And Animals in Your Kitchen Cabinets!
Find them! Get them out of there. Get your kids to help! And you’ll discover a fun, cheap, visual training activity this summer. Inspiration is everywhere!
French artist Gilbert Legrand turned everyday household objects like a pump bottle (left), spigots, and shears, and into delightful people and animals – “rat spray”, “running water faucet”, and “scissor kissers” (titles, mine). Also here – funnel, hinge, brushes, pliers, ping pong paddle, skirt hanger.

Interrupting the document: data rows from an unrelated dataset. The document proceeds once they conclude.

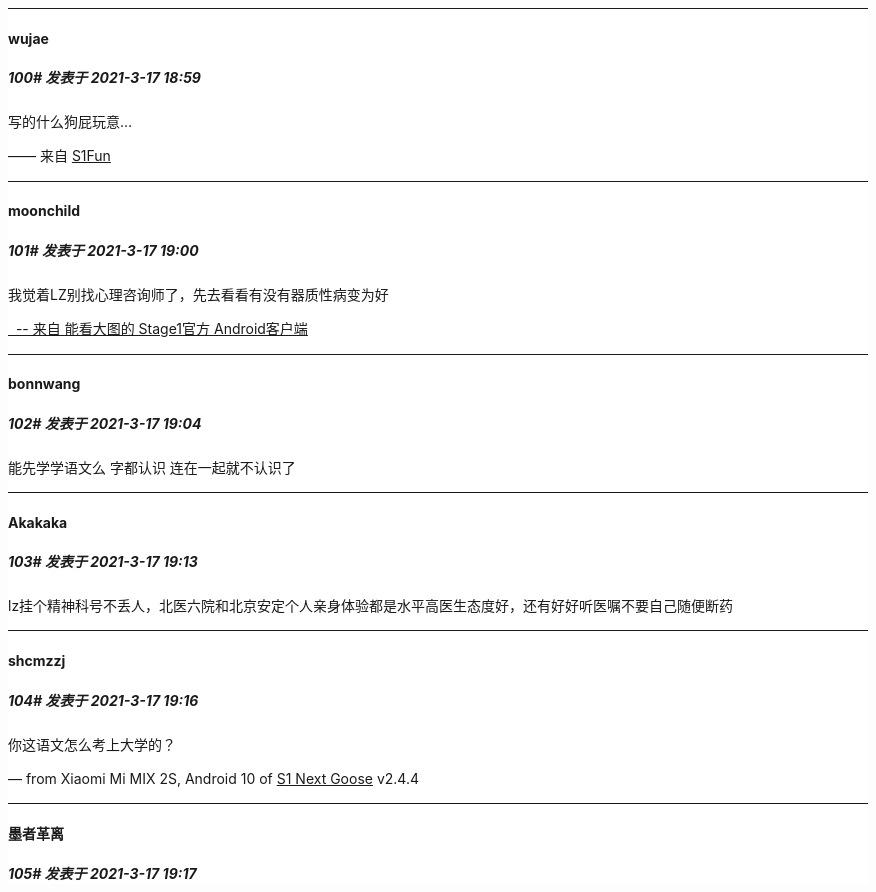 
-----

####  wujae  
##### 100#       发表于 2021-3-17 18:59


写的什么狗屁玩意…

—— 来自 [S1Fun](https://s1fun.koalcat.com)


-----

####  moonchild  
##### 101#       发表于 2021-3-17 19:00


我觉着LZ别找心理咨询师了，先去看看有没有器质性病变为好

[  -- 来自 能看大图的 Stage1官方 Android客户端](https://www.coolapk.com/apk/140634)


-----

####  bonnwang  
##### 102#       发表于 2021-3-17 19:04


能先学学语文么
字都认识
连在一起就不认识了


-----

####  Akakaka  
##### 103#       发表于 2021-3-17 19:13


lz挂个精神科号不丢人，北医六院和北京安定个人亲身体验都是水平高医生态度好，还有好好听医嘱不要自己随便断药


-----

####  shcmzzj  
##### 104#       发表于 2021-3-17 19:16


你这语文怎么考上大学的？

— from Xiaomi Mi MIX 2S, Android 10 of [S1 Next Goose](https://pan.baidu.com/s/1mi43uRm) v2.4.4


-----

####  墨者革离  
##### 105#       发表于 2021-3-17 19:17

Share these delightful pictures with the kids. Then take one of the objects you have gathered and ask the kids what it reminds them of. Slowly rotate the object or turn it upside-down (let the children do this, too) until the object suggests an animal or a person. Or the kids might simply trace the object on paper and rotate the paper until the outline suggests something real or fanciful to which they can then add details.
This hidden animal and people activity helps young learners visualize animate objects in the inanimate. Elementary “How to Draw” books help kids recognize geometric shapes that form living things. Both approaches exercise mental flexibility and nurture creative thinking habits.
The educational take-away: everything is made up of pretty basic shapes. Wrap your head around this truth and you’ll possess one of the biggest secrets of effective seeing, drawing, and visual communication.
What creatures are lurking in your home?